ASSIGNMENT :: Search the entries for the word "dport" and copy each line that has it.

Collected data:

◇ ◇ ◇

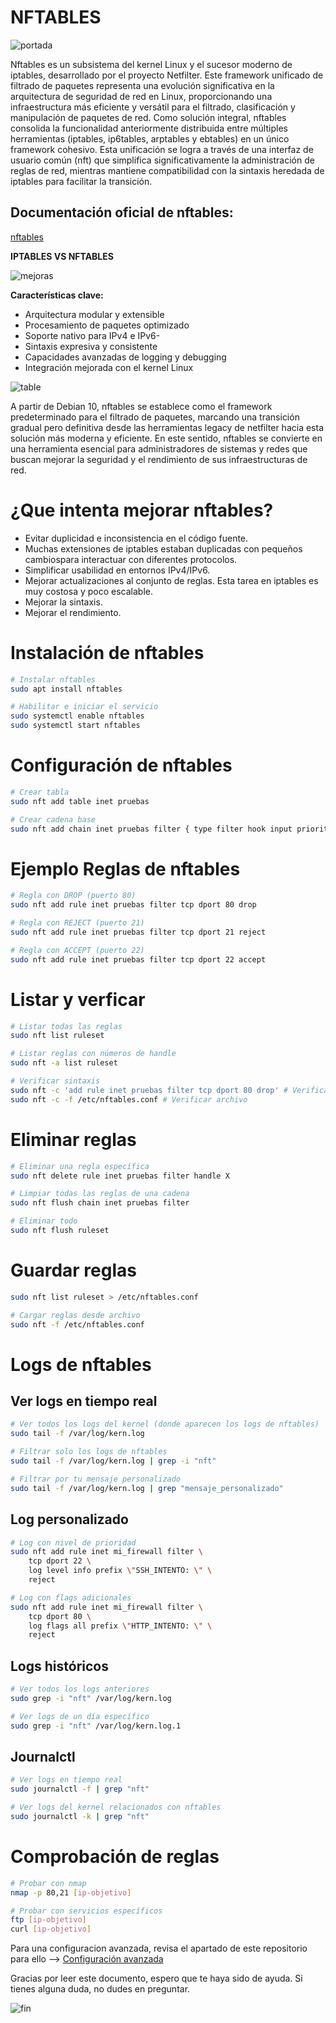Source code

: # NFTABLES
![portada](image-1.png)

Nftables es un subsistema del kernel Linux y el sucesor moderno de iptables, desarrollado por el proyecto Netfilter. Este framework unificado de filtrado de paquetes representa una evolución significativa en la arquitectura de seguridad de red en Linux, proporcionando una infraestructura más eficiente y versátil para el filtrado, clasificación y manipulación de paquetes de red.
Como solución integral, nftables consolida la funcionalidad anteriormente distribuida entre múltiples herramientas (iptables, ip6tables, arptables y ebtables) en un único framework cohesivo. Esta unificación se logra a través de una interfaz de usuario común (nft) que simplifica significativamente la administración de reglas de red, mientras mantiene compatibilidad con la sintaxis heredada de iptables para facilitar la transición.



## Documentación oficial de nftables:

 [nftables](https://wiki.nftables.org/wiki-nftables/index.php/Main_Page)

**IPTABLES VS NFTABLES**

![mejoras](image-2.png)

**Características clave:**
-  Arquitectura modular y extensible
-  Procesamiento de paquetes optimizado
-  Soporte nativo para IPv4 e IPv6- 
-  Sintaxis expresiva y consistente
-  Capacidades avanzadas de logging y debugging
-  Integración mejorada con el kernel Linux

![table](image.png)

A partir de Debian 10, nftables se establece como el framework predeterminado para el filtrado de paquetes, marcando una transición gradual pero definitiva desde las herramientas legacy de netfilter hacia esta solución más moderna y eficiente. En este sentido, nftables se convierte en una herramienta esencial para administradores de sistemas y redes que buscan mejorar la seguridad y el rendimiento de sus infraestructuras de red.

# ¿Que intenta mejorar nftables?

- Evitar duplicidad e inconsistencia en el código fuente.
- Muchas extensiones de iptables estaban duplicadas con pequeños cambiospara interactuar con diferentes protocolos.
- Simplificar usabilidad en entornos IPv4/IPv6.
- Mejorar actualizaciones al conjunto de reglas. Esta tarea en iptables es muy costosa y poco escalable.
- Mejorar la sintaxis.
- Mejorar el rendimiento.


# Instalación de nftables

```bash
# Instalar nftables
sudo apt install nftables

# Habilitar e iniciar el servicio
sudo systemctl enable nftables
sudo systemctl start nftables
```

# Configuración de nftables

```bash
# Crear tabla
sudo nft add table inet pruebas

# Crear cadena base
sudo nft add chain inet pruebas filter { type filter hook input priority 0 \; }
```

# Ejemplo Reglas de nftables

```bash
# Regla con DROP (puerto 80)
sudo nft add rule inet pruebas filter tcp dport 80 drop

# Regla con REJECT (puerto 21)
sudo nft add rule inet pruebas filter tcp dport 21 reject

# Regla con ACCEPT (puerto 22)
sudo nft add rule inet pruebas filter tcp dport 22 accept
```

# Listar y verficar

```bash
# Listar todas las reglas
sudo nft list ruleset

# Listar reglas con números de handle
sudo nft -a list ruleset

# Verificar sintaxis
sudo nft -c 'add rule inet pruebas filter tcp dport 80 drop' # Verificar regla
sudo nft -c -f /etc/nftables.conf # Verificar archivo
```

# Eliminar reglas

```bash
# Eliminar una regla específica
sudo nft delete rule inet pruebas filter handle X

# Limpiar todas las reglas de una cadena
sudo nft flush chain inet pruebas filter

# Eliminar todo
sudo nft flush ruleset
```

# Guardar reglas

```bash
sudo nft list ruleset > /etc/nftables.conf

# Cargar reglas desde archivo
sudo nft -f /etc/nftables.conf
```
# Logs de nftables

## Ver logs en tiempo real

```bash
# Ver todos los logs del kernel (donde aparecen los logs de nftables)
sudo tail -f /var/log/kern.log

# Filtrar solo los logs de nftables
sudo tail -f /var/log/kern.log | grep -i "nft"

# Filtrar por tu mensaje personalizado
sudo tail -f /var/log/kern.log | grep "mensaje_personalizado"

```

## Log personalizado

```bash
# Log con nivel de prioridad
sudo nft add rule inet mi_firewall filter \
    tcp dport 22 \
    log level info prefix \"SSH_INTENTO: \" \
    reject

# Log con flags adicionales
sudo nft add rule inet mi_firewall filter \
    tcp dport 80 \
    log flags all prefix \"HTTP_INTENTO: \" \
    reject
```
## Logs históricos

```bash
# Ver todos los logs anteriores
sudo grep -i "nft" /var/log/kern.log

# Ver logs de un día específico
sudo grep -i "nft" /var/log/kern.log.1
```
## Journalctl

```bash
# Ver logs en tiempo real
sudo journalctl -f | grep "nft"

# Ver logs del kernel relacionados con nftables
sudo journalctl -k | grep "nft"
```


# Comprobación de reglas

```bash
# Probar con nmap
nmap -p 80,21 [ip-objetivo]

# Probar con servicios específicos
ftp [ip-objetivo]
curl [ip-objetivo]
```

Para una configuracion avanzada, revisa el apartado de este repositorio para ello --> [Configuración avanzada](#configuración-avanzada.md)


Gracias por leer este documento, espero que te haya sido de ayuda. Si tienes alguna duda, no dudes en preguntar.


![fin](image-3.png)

◇ ◇ ◇

TASK RESULT ::
sudo nft add rule inet pruebas filter tcp dport 80 drop
sudo nft add rule inet pruebas filter tcp dport 21 reject
sudo nft add rule inet pruebas filter tcp dport 22 accept
sudo nft -c 'add rule inet pruebas filter tcp dport 80 drop' # Verificar regla
    tcp dport 22 \
    tcp dport 80 \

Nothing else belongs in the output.